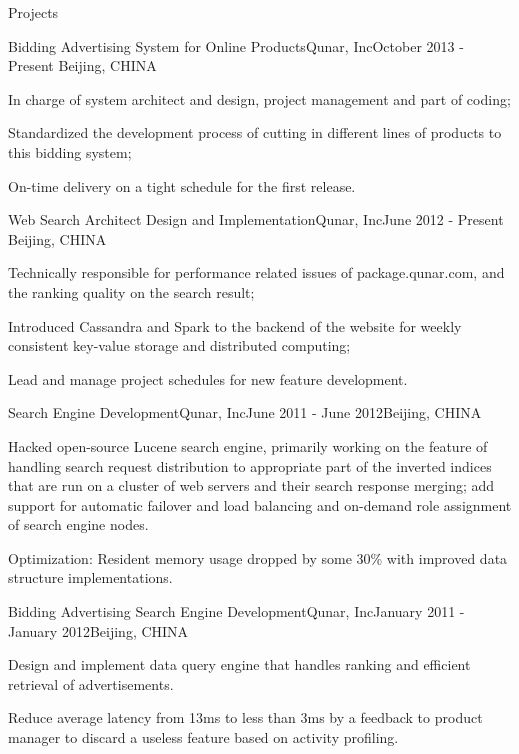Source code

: \documentclass{resume} %
\begin{document}
\begin{rSection}{Projects}

\begin{rSubsection}{Bidding Advertising System for Online Products}{Qunar, Inc}{October 2013 - Present}
{Beijing, CHINA}
\item In charge of system architect and design, project management and part of coding;
\item Standardized the development process of cutting in different lines of products to this bidding system;
\item On-time delivery on a tight schedule for the first release.
\end{rSubsection}

\begin{rSubsection}{Web Search Architect Design and Implementation}{Qunar, Inc}{June 2012 - Present}
{Beijing, CHINA}
\item Technically responsible for performance related issues of package.qunar.com, and the ranking quality on the search result;
\item Introduced Cassandra and Spark to the backend of the website for weekly consistent key-value storage and distributed
 computing;
\item Lead and manage project schedules for new feature development.

\end{rSubsection}

\begin{rSubsection}{Search Engine Development}{Qunar, Inc}{June 2011 -
    June 2012}{Beijing, CHINA}
\item Hacked open-source Lucene search engine, primarily working on the feature of handling search
request distribution to appropriate part of the inverted indices that are run on a cluster of web servers and their
search response merging; add support for automatic failover and load balancing and on-demand role
assignment of search engine nodes.
\item Optimization: Resident memory usage dropped by some 30\% with improved data structure implementations.
\end{rSubsection}

\begin{rSubsection}{Bidding Advertising Search Engine
    Development}{Qunar, Inc}{January 2011 -
    January 2012}{Beijing, CHINA}
\item Design and implement data query engine that handles ranking and efficient retrieval of advertisements.
\item Reduce average latency from 13ms to less than 3ms by a feedback to product manager to discard a useless 
feature based on activity profiling. 
\end{rSubsection}

\end{rSection}
\end{document}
____________
## Task objective
Could you return every line from the entries above in which the string "rSection" occurs?

## Result of this task
\begin{rSection}{Projects}
\end{rSection}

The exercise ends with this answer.